7. Puede contemplarse la creación de equipos de respuesta a la crisis a nivel central, regional y local, así como otras respuestas organizativas destinadas a abordar situaciones particulares urgentes en un Estado Miembro.

8. De acuerdo con los sistemas de enjuiciamiento de cada Estado miembro, la Fiscalía debería emitir directrices por ejemplo a nivel central, destacando los mecanismos tanto dentro como fuera de la fiscalía en circunstancias particulares de emergencia. Debe esperarse que los fiscales y los servicios u oficinas de la fiscalía apliquen uniformemente las leyes y regulaciones en todos los estados interesados.
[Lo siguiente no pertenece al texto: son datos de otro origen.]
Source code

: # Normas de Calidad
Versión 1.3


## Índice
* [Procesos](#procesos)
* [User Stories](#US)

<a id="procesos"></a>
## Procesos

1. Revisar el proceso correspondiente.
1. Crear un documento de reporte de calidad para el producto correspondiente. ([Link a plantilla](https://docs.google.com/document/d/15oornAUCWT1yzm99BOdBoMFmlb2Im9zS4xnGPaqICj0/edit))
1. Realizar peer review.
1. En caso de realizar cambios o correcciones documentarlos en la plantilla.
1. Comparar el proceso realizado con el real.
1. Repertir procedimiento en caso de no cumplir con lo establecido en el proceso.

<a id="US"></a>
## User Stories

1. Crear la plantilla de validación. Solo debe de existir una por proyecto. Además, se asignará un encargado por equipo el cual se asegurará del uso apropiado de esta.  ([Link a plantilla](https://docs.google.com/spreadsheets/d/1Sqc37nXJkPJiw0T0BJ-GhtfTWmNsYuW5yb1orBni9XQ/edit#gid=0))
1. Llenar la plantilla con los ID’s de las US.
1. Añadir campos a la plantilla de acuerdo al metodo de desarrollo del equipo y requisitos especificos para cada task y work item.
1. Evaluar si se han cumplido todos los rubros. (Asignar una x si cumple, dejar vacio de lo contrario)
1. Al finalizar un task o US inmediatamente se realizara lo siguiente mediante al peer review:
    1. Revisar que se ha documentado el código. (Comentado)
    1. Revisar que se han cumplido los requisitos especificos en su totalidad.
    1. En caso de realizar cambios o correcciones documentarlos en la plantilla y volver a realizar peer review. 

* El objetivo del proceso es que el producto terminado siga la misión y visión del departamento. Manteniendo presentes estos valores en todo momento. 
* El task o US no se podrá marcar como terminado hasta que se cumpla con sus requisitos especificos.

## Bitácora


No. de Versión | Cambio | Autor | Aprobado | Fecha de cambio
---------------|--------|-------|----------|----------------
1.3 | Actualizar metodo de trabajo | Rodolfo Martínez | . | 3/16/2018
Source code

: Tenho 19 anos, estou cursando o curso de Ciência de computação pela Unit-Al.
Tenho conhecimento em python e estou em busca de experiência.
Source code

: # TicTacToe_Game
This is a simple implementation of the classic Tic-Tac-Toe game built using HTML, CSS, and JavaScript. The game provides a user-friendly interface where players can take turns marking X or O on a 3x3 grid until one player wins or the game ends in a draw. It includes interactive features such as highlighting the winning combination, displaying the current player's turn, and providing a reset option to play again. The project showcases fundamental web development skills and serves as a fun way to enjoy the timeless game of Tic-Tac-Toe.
9. Durante situaciones de emergencia, los servicios de fiscalía deben establecer mecanismos específicos de cooperación y coordinación con otras instituciones como los organismos encargados de hacer cumplir la Ley, los organismos de investigación y control, juzgados, instituciones sanitarias, medios de comunicación, asociaciones profesionales de fiscales y otras organizaciones de la sociedad civil.

10. Cuando proceda, las fiscalías, así como los fiscales, deberán vigilar minuciosamente si, el uso de las medidas de emergencia, interfieren con los derechos fundamentales en mayor medida de lo estrictamente necesario. Deberán aplicar la ley dentro de los estándares esperados, con estricto respeto por los derechos humanos y libertades fundamentales.
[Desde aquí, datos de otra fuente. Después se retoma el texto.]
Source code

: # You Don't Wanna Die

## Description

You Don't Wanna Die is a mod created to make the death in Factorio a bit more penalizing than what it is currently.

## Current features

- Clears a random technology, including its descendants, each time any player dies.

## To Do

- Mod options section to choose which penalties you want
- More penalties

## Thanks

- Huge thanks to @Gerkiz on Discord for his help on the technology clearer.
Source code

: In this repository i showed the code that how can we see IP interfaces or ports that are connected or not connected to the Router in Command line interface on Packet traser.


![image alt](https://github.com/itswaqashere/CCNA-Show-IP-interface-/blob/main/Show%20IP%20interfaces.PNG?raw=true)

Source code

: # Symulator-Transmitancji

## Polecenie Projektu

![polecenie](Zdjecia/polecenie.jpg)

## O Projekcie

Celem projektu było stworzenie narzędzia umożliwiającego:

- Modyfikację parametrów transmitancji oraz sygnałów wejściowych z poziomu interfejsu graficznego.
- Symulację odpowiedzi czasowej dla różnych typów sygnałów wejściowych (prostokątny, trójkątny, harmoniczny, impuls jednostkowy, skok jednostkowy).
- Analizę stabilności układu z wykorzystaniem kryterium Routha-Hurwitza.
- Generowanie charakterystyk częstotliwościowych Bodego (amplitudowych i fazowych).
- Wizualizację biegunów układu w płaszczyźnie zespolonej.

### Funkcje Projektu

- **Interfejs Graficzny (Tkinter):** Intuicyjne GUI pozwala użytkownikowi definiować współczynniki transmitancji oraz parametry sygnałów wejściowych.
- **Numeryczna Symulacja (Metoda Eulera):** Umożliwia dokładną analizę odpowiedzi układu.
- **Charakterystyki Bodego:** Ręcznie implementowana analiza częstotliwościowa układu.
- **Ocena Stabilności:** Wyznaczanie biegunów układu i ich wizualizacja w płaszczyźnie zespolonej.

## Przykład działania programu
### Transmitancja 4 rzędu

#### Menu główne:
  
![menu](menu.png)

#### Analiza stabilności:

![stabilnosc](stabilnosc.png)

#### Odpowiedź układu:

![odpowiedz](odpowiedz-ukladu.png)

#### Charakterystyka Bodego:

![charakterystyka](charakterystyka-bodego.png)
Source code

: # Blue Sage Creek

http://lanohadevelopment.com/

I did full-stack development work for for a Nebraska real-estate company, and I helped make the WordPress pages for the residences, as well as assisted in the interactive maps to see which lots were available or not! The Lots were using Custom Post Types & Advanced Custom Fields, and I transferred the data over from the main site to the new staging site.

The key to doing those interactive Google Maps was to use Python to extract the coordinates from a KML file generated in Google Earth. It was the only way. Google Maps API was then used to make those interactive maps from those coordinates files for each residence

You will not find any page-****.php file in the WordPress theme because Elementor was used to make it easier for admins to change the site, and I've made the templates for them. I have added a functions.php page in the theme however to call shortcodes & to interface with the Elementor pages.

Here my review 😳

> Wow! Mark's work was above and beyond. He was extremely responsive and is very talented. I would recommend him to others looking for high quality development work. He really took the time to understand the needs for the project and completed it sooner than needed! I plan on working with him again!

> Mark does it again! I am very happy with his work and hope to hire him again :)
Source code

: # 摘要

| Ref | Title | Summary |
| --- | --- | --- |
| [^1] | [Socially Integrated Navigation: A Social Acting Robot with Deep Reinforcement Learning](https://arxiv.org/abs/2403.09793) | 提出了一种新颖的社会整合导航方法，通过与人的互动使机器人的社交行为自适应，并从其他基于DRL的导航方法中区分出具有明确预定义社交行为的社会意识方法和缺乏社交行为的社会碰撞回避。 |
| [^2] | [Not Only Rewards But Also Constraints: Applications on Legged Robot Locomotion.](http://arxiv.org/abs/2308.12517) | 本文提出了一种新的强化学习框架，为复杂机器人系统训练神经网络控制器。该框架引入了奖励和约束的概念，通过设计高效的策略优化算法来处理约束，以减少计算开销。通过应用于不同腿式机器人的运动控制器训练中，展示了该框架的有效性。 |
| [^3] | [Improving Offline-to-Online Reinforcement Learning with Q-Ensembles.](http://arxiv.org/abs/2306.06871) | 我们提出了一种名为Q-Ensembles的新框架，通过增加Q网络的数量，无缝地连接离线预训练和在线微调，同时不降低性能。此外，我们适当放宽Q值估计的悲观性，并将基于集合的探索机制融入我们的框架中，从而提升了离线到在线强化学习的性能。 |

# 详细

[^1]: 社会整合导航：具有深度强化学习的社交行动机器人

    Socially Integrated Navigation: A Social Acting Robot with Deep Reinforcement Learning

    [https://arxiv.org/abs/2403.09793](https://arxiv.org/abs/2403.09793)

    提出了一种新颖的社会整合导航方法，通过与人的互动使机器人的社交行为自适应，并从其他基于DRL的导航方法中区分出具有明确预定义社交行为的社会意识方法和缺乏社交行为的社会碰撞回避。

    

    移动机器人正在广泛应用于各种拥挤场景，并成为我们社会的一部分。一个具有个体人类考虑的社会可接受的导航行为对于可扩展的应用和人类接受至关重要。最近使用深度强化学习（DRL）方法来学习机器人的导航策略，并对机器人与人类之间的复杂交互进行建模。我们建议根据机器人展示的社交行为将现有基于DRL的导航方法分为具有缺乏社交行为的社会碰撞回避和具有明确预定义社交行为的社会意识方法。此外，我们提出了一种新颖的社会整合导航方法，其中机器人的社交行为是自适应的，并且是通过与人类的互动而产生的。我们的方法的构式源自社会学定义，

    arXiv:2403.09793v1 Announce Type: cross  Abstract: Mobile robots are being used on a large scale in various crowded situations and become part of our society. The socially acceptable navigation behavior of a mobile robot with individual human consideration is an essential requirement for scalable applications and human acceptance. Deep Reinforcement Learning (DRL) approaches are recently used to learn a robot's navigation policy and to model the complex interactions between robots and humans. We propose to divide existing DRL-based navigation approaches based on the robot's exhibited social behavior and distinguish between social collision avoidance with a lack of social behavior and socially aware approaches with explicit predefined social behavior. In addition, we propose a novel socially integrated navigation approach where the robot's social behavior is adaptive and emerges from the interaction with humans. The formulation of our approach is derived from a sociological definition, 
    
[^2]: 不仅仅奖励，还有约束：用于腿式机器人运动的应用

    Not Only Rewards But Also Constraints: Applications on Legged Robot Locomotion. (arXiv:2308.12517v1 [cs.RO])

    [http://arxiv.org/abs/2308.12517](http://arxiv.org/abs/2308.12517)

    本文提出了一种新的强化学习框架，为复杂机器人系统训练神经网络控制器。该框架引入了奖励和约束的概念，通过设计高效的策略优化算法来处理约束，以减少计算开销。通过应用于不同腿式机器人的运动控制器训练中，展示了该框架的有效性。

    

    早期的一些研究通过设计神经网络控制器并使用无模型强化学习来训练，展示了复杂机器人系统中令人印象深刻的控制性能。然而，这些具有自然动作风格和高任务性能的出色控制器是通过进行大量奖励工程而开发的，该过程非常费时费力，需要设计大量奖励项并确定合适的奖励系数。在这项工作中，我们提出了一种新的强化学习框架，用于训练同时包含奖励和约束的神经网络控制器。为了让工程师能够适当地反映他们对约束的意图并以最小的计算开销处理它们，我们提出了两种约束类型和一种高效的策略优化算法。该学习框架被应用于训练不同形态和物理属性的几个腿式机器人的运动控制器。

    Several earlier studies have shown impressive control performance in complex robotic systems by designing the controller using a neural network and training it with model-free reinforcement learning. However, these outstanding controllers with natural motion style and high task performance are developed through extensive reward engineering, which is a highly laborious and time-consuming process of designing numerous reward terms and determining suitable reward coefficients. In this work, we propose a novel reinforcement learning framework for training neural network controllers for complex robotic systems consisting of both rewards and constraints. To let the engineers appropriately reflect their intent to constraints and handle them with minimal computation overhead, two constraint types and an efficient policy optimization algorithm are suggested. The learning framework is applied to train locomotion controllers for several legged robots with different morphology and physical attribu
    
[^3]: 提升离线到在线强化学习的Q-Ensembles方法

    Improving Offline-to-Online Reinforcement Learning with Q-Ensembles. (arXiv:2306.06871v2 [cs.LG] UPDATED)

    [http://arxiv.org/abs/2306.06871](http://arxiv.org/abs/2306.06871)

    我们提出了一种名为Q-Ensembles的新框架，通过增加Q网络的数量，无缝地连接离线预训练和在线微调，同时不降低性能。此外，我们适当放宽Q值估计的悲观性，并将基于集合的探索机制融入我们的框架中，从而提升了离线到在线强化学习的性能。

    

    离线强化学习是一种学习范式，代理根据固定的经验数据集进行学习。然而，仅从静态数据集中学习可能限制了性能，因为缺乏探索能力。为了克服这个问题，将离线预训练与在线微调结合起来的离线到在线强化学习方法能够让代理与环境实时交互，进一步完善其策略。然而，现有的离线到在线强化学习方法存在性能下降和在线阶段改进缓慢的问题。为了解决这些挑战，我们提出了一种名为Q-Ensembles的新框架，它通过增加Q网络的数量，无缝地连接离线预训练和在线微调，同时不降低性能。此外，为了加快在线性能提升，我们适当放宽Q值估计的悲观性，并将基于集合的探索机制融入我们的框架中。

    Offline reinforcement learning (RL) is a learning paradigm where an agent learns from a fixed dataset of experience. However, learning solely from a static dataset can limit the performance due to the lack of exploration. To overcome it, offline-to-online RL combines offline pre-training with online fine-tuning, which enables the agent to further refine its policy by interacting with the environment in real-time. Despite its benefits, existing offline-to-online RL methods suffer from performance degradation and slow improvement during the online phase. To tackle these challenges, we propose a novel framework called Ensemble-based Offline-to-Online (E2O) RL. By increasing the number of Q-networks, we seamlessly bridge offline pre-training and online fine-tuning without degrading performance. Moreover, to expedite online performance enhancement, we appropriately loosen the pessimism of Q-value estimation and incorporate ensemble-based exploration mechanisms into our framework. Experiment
11. Según el marco jurídico nacional, los servicios de fiscalía, además de su intervención en materia penal, también pueden ser llamados a vigilar la necesaria proporcionalidad y adecuación de las medidas adoptadas fuera del ámbito del Derecho Penal.

12. Todas medidas restrictivas deben adoptarse de acuerdo con las normas y estándares internacionales relativos a los Derechos Humanos y garantizar que cualquier injerencia en estos derechos sea proporcionada y limitada tanto en el tiempo como en el espacio, y que se apliquen a situaciones en las que ello sea estrictamente necesario en una sociedad democrática. La aplicación de estas medidas no debe ser discriminatoria.
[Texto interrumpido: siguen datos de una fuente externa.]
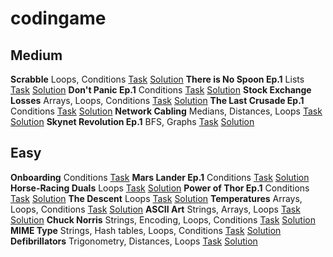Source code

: # codingame
## Medium
**Scrabble**
Loops, Conditions
[Task](https://www.codingame.com/training/medium/scrabble)
[Solution](./scrabble.cpp)
**There is No Spoon Ep.1**
Lists
[Task](https://www.codingame.com/training/medium/there-is-no-spoon-episode-1)
[Solution](./there_is_no_spoon_ep_1.cpp)
**Don't Panic Ep.1**
Conditions
[Task](https://www.codingame.com/training/medium/don't-panic-episode-1)
[Solution](./dont_panic_ep_1.cpp)
**Stock Exchange Losses**
Arrays, Loops, Conditions
[Task](https://www.codingame.com/training/medium/stock-exchange-losses)
[Solution]()
**The Last Crusade Ep.1**
Conditions
[Task](https://www.codingame.com/training/medium/the-last-crusade-episode-1)
[Solution]()
**Network Cabling**
Medians, Distances, Loops
[Task](https://www.codingame.com/training/medium/network-cabling)
[Solution]()
**Skynet Revolution Ep.1**
BFS, Graphs
[Task](https://www.codingame.com/training/medium/skynet-revolution-episode-1)
[Solution]()
## Easy
**Onboarding**
Conditions
[Task](https://www.codingame.com/training/easy/onboarding)
**Mars Lander Ep.1**
Conditions
[Task](https://www.codingame.com/training/easy/mars-lander-episode-1)
[Solution]()
**Horse-Racing Duals**
Loops
[Task](https://www.codingame.com/training/easy/horse-racing-duals)
[Solution]()
**Power of Thor Ep.1**
Conditions
[Task](https://www.codingame.com/training/easy/power-of-thor-episode-1)
[Solution]()
**The Descent**
Loops
[Task](https://www.codingame.com/training/easy/the-descent)
[Solution]()
**Temperatures**
Arrays, Loops, Conditions
[Task](https://www.codingame.com/training/easy/temperatures)
[Solution]()
**ASCII Art**
Strings, Arrays, Loops
[Task](https://www.codingame.com/training/easy/ascii-art)
[Solution]()
**Chuck Norris**
Strings, Encoding, Loops, Conditions
[Task](https://www.codingame.com/training/easy/chuck-norris)
[Solution]()
**MIME Type**
Strings, Hash tables, Loops, Conditions
[Task](https://www.codingame.com/training/easy/mime-type)
[Solution]()
**Defibrillators**
Trigonometry, Distances, Loops
[Task](https://www.codingame.com/training/easy/defibrillators)
[Solution]()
13. Una situación de emergencia como es una pandemia platea serios problemas en el campo de la Cooperación Internacional. El cierre de fronteras y las medidas de cuarentena adoptadas afectan aún más a cualquier tipo de cooperación internacional, incluida la cooperación transfronteriza.

14. Ciertos elementos de dicha cooperación pueden malograrse completamente o retrasarse sustancialmente durante una situación de emergencia, como es una pandemia. Las fiscalías deberán intensificar las consultas para desarrollar formas de cooperación más efectivas e innovadoras con el fin de maximizar la eficiencia operativa.

15. Las fiscalías deberán considerar la posibilidad de aplicar procedimientos más simplificados durante situaciones de emergencia, por ejemplo, aceptar y procesar solicitudes de extradición y asistencia legal (judicial) recíproca si se comunican por correo electrónico. Los estados deberían considerar la posibilidad de brindar asistencia para aplicar procedimientos más simplificados de las normas de cuarentena establecidas para los funcionarios de los estados solicitantes.

16. Considerando que los Estados miembros realizarán evaluaciones del impacto que ha tenido la pandemia en sus sistemas judiciales y en el funcionamiento regular de sus tribunales y fiscalías, y considerando también que esas evaluaciones pueden contener información valiosa, el Consejo Fiscal Europeo puede solicitar a los Estados que compartan los resultados de esas evaluaciones con el fin de evaluar si el presente dictamen debe actualizarse en el futuro.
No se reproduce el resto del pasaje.